Video games have been an escape from a terrible reality, and at the peak of this paradigm shift in the world, at the edge of our very hope, games like Outriders give people back a sense of power and agency that they feel has been missing from their lives for far too many months. Outriders is a joy to play, because it feels good to feel like you’re in control.
It feels amazing to be an invincible god who bends time and bullets, smacking down horrific alien monsters and growing in power.
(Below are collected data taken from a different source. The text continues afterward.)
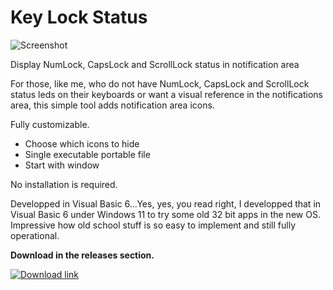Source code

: # Key Lock Status

![Screenshot](https://user-images.githubusercontent.com/30327552/124617149-b32ac880-de44-11eb-97cd-c11ebc275f74.png)

Display NumLock, CapsLock and ScrollLock status in notification area

For those, like me, who do not have NumLock, CapsLock and ScrollLock status leds on their keyboards or want a visual reference in the notifications area, this simple tool adds notification area icons.

Fully customizable.

* Choose which icons to hide
* Single executable portable file
* Start with window

No installation is required.

Developped in Visual Basic 6...Yes, yes, you read right, I developped that in Visual Basic 6 under Windows 11 to try some old 32 bit apps in the new OS. Impressive how old school stuff is so easy to implement and still fully operational.

**Download in the releases section.**

[![Download link](https://i.imgur.com/8NSZpXg.png)](https://github.com/avidichard/keylockstat/releases "Download")
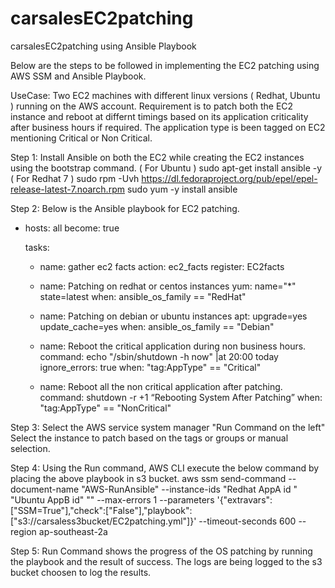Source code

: # carsalesEC2patching
carsalesEC2patching using Ansible Playbook

Below are the steps to be followed in implementing the EC2 patching using AWS SSM and Ansible Playbook.

UseCase: Two EC2 machines with different linux versions ( Redhat, Ubuntu ) running on the AWS account. Requirement is to patch both the
EC2 instance and reboot at differnt timings based on its application criticality after business hours if required. The application type is been tagged on EC2 mentioning Critical or Non Critical.

Step 1: Install Ansible on both the EC2 while creating the EC2 instances using the bootstrap command.
( For Ubuntu )
sudo apt-get install ansible -y 
( For Redhat 7 )
sudo rpm -Uvh https://dl.fedoraproject.org/pub/epel/epel-release-latest-7.noarch.rpm
sudo yum -y install ansible

Step 2: Below is the Ansible playbook for EC2 patching.

- hosts: all
    become: true

    tasks:
    - name: gather ec2 facts
      action: ec2_facts
      register: EC2facts

    - name: Patching on redhat or centos instances
      yum: name="*" state=latest
      when: ansible_os_family == "RedHat"

    - name: Patching  on debian or ubuntu instances
      apt: upgrade=yes update_cache=yes
      when: ansible_os_family == "Debian"

    - name: Reboot the critical application during non business hours.
      command: echo "/sbin/shutdown -h now" |at 20:00 today
      ignore_errors: true
      when: "tag:AppType" == "Critical"

    - name: Reboot all the non critical application after patching.
      command: shutdown -r +1 “Rebooting System After Patching”
      when: "tag:AppType" == "NonCritical"
      
Step 3: Select the AWS service system manager "Run Command on the left"
Select the instance to patch based on the tags or groups or manual selection.

Step 4: Using the Run command, AWS CLI execute the below command by placing the above playbook in s3 bucket.
aws ssm send-command --document-name "AWS-RunAnsible" --instance-ids "Redhat AppA id " "Ubuntu AppB id" "" --max-errors 1 --parameters '{"extravars":["SSM=True"],"check":["False"],"playbook":["s3://carsaless3bucket/EC2patching.yml"]}' --timeout-seconds 600 --region ap-southeast-2a

Step 5: Run Command shows the progress of the OS patching by running the playbook and the result of success. The logs are being logged to the s3 bucket choosen to log the results.
      
      
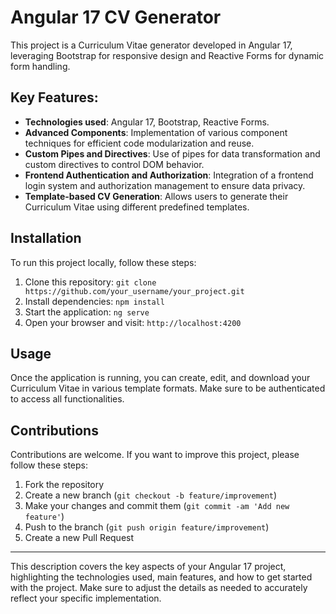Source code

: # Angular 17 CV Generator

This project is a Curriculum Vitae generator developed in Angular 17, leveraging Bootstrap for responsive design and Reactive Forms for dynamic form handling.

## Key Features:

- **Technologies used**: Angular 17, Bootstrap, Reactive Forms.
- **Advanced Components**: Implementation of various component techniques for efficient code modularization and reuse.
- **Custom Pipes and Directives**: Use of pipes for data transformation and custom directives to control DOM behavior.
- **Frontend Authentication and Authorization**: Integration of a frontend login system and authorization management to ensure data privacy.
- **Template-based CV Generation**: Allows users to generate their Curriculum Vitae using different predefined templates.

## Installation

To run this project locally, follow these steps:

1. Clone this repository: `git clone https://github.com/your_username/your_project.git`
2. Install dependencies: `npm install`
3. Start the application: `ng serve`
4. Open your browser and visit: `http://localhost:4200`

## Usage

Once the application is running, you can create, edit, and download your Curriculum Vitae in various template formats. Make sure to be authenticated to access all functionalities.

## Contributions

Contributions are welcome. If you want to improve this project, please follow these steps:

1. Fork the repository
2. Create a new branch (`git checkout -b feature/improvement`)
3. Make your changes and commit them (`git commit -am 'Add new feature'`)
4. Push to the branch (`git push origin feature/improvement`)
5. Create a new Pull Request

---

This description covers the key aspects of your Angular 17 project, highlighting the technologies used, main features, and how to get started with the project. Make sure to adjust the details as needed to accurately reflect your specific implementation.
Of course you can fine-tune the game to actually give you a run for your money, with the World Tiers system being a neat method for accruing a gross level of grime and finger sweat on your console controllers.
There is admittedly less endgame than golden path content, and the game only finds its footing once you start tinkering around with more exotic gear to complement your various abilities, but there’s no denying that Outriders is a slick and action-packed experience that nails the idea of being a gun-toting god facing off against alien abominations and humanity’s worst specimens.
At the time of writing though, Outriders seems to have stability issues for its co-op experience. While the idea of drop-in and drop-out multiplayer with friends is solid, in practise it has been an exercise in frustration with numerous disconnects and lag issues. When it does work, seldomly, it’s an absolute blast to see how the four disciplines mesh with each other. Tricksters and Devastators soak up enemy aggro, Technomancers offer aid with their various gadgets, and Pyromancers are actually useful in-betweeners who weaken enemies with flash-fire attacks that leave them ripe for the kill.
Those current teething problems are set to be fixed in an upcoming patch, but for now Outriders shines best as a solo video game. It may sound odd for a retro-inspired game to only harken back to an experience from a mere decade ago, but People Can Fly’s latest effort is the right amount of power, fun, and attitude at the right time.